What had been a two week trip was now six days. My flight out of Narita wasn’t until late afternoon but the hostel staff warned me that getting to the airport might be problematic. Both express trains were out of commission but the slow train I took originally was still operating. One of the staff members even called the rail company to make sure.

So I gathered my things and left early morning. I was sad, of course, both for myself and Japan. Tokyo, after the quake, had seemed almost hopeful. The city was fine but the days after saw cracks form in its defense. Stores were having trouble stocking shelves, restaurants couldn’t open because staff couldn’t get into the city—major rail lines had been shut down due to track damage or power outages. I didn’t see much of this myself and I rolled my eyes at the news coverage back home but Tokyo slowly succumbed to the disaster that began hundreds of miles north, in Sendai.

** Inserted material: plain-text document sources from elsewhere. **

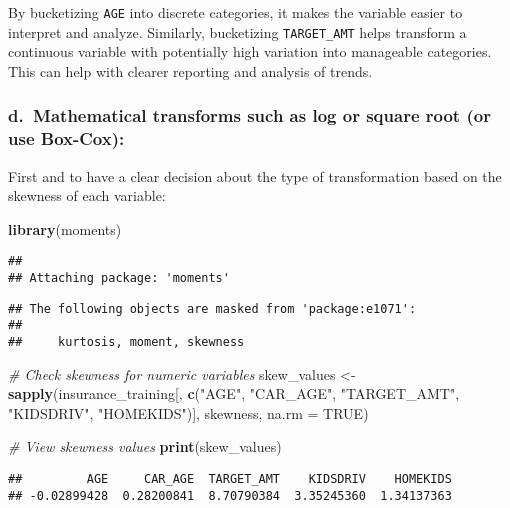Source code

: \documentclass[
]{article}
\newenvironment{Shaded}{\begin{snugshade}}{\end{snugshade}}
\newcommand{\AttributeTok}[1]{\textcolor[rgb]{0.13,0.29,0.53}{#1}}
\newcommand{\CommentTok}[1]{\textcolor[rgb]{0.56,0.35,0.01}{\textit{#1}}}
\newcommand{\ConstantTok}[1]{\textcolor[rgb]{0.56,0.35,0.01}{#1}}
\newcommand{\FunctionTok}[1]{\textcolor[rgb]{0.13,0.29,0.53}{\textbf{#1}}}
\newcommand{\NormalTok}[1]{#1}
\newcommand{\OtherTok}[1]{\textcolor[rgb]{0.56,0.35,0.01}{#1}}
\newcommand{\StringTok}[1]{\textcolor[rgb]{0.31,0.60,0.02}{#1}}
\begin{document}
By bucketizing \texttt{AGE} into discrete categories, it makes the
variable easier to interpret and analyze. Similarly, bucketizing
\texttt{TARGET\_AMT} helps transform a continuous variable with
potentially high variation into manageable categories. This can help
with clearer reporting and analysis of trends.

\subsubsection{d.~Mathematical transforms such as log or square root (or
use
Box-Cox):}\label{d.-mathematical-transforms-such-as-log-or-square-root-or-use-box-cox}

First and to have a clear decision about the type of transformation
based on the skewness of each variable:

\begin{Shaded}
\begin{Highlighting}[]
\FunctionTok{library}\NormalTok{(moments)}
\end{Highlighting}
\end{Shaded}

\begin{verbatim}
## 
## Attaching package: 'moments'
\end{verbatim}

\begin{verbatim}
## The following objects are masked from 'package:e1071':
## 
##     kurtosis, moment, skewness
\end{verbatim}

\begin{Shaded}
\begin{Highlighting}[]
\CommentTok{\# Check skewness for numeric variables}
\NormalTok{skew\_values }\OtherTok{\textless{}{-}} \FunctionTok{sapply}\NormalTok{(insurance\_training[, }\FunctionTok{c}\NormalTok{(}\StringTok{"AGE"}\NormalTok{, }\StringTok{"CAR\_AGE"}\NormalTok{, }\StringTok{"TARGET\_AMT"}\NormalTok{, }\StringTok{"KIDSDRIV"}\NormalTok{, }\StringTok{"HOMEKIDS"}\NormalTok{)], skewness, }\AttributeTok{na.rm =} \ConstantTok{TRUE}\NormalTok{)}

\CommentTok{\# View skewness values}
\FunctionTok{print}\NormalTok{(skew\_values)}
\end{Highlighting}
\end{Shaded}

\begin{verbatim}
##         AGE     CAR_AGE  TARGET_AMT    KIDSDRIV    HOMEKIDS 
## -0.02899428  0.28200841  8.70790384  3.35245360  1.34137363
\end{verbatim}
\end{document}
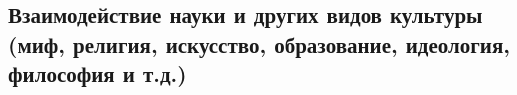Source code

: 
\subsection[Взаимодействие науки и других видов культуры]{Взаимодействие науки и других видов культуры (миф, религия, искусство,
образование, идеология, философия и т.д.)}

I boarded the train, at least this time knowing which station to change at. We reached Aoto, twenty minutes outside Tokyo, where I was supposed to change trains. Except there was no train to board. In the confusion, the railway company had cancelled onward trains from Aoto to Narita Airport but that news hadn’t gotten out—most people were only concerned about the express trains. There was no train service to Narita at all.

Clutching my pocket phrasebook, I went in search of information. I found the station manager, an old Japanese man, and between my map and phrasebook and lots of pointing, he eventually got across to me that if I went back into Tokyo, to Nihonbashi, I could take the highway bus to the airport, it was still running. He wrote down directions (in Japanese) and I went off to grab the train I’d just arrived on.

While I was running, a British woman asked if I knew how to get to the airport. She was an English teacher and understood Japanese. I showed her the station manager’s instructions and together we went back into Tokyo. Between the scribbles on my map and her language skills, we found the bus we needed and were on our way to Narita. I might still be wandering around that suburban station if she hadn’t stopped me.

We reached the airport, along with everybody else:

Airport

This is just the line to check in for my flight, Continental 7 back to Houston. I checked in, boarded the flight and was home fourteen hours later.